- _What to produce_
The copy you give must match the lines from the top of the data through the line containing "<h3>January 2025 - Present</h3>" exactly, and it must hold no pictures.

- _Dataset records_
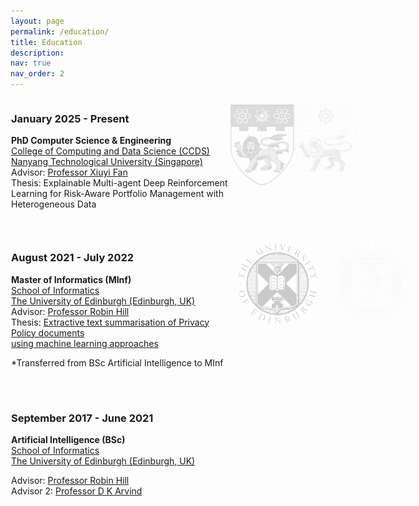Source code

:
 ```yaml
---
layout: page
permalink: /education/
title: Education
description: 
nav: true
nav_order: 2
---
```


<div class="row" style="display: flex; margin-bottom: 30px; margin-right: 1px; margin-left: 1px;">
  <!-- Left column (80%) -->
  <div style="flex: 7;">
    <h3>January 2025 - Present</h3>
    <p><strong>PhD Computer Science & Engineering</strong><br>
    <a href="https://www.ntu.edu.sg/education/graduate-programme/ccds-phd-cs-engineering">College of Computing and Data Science (CCDS)</a><br>
    <a href="https://www.ntu.edu.sg/">Nanyang Technological University (Singapore)</a><br>
    Advisor: <a href="https://dr.ntu.edu.sg/cris/rp/rp01665">Professor Xiuyi Fan</a><br>
    Thesis: Explainable Multi-agent Deep Reinforcement Learning for Risk-Aware Portfolio Management with Heterogeneous Data</p>
  </div>
  
  <!-- Right column (20%) -->
  <div style="flex: 3; display: flex; align-items: center; height: 150px;">
    <img class="logo-img logo-light" src="../assets/img/ntu-logo-blackwhite.png" alt="Uni Logo" 
        style="opacity: 0.2; width: 100%; max-height: 130px; object-fit: contain;">
    <img class="logo-img logo-dark" src="../assets/img/ntu-logo-inverted.png" alt="Uni Logo"
        style="opacity: 0.2; width: 100%; max-height: 130px; object-fit: contain;">
  </div>
</div>

<div class="row" style="display: flex; margin-bottom: 30px; margin-right: 1px; margin-left: 1px;">
  <div style="flex: 7;">
    <h3>August 2021 - July 2022</h3>
    <p><strong>Master of Informatics (MInf)</strong><br>
    <a href="https://www.ed.ac.uk/studying/undergraduate/degrees/index.php?action=view&code=G500">School of Informatics</a><br>
    <a href="https://www.ed.ac.uk/">The University of Edinburgh (Edinburgh, UK)</a><br>
    Advisor: <a href="https://homepages.inf.ed.ac.uk/rhill2/">Professor Robin Hill</a><br>
    Thesis: <a href="#">Extractive text summarisation of Privacy Policy documents <br> using machine learning approaches</a></p>
    *Transferred from BSc Artificial Intelligence to MInf<br><br>
  </div>
  <!-- Right column (20%) for Edinburgh -->
  <div style="flex: 3; display: flex; align-items: center; height: 150px;">
    <img class="logo-img logo-light" src="../assets/img/edi-logo.png" alt="Uni Logo" 
         style="opacity: 0.2; width: 100%; max-height: 150px; object-fit: contain;">
    <img class="logo-img logo-dark" src="../assets/img/edi-logo-inverted.png" alt="Uni Logo"
         style="opacity: 0.2; width: 100%; max-height: 150px; object-fit: contain;">
  </div>
</div>

<div class="row" style="display: flex; margin-bottom: 30px; margin-right: 1px; margin-left: 1px;">
  <div style="flex: 7;">
    <h3>September 2017 - June 2021</h3>
    <p><strong>Artificial Intelligence (BSc)</strong><br>
    <a href="https://informatics.ed.ac.uk/">School of Informatics</a><br>
    <a href="https://www.ed.ac.uk/">The University of Edinburgh (Edinburgh, UK)</a></p>
    Advisor: <a href="https://homepages.inf.ed.ac.uk/rhill2/">Professor Robin Hill</a><br>
    Advisor 2: <a href="https://homepages.inf.ed.ac.uk/dka/">Professor D K Arvind</a><br>
  </div>
</div>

- _Answer for this exercise_
Source code

:
 ```yaml
---
layout: page
permalink: /education/
title: Education
description: 
nav: true
nav_order: 2
---
```


<div class="row" style="display: flex; margin-bottom: 30px; margin-right: 1px; margin-left: 1px;">
  <!-- Left column (80%) -->
  <div style="flex: 7;">
    <h3>January 2025 - Present</h3>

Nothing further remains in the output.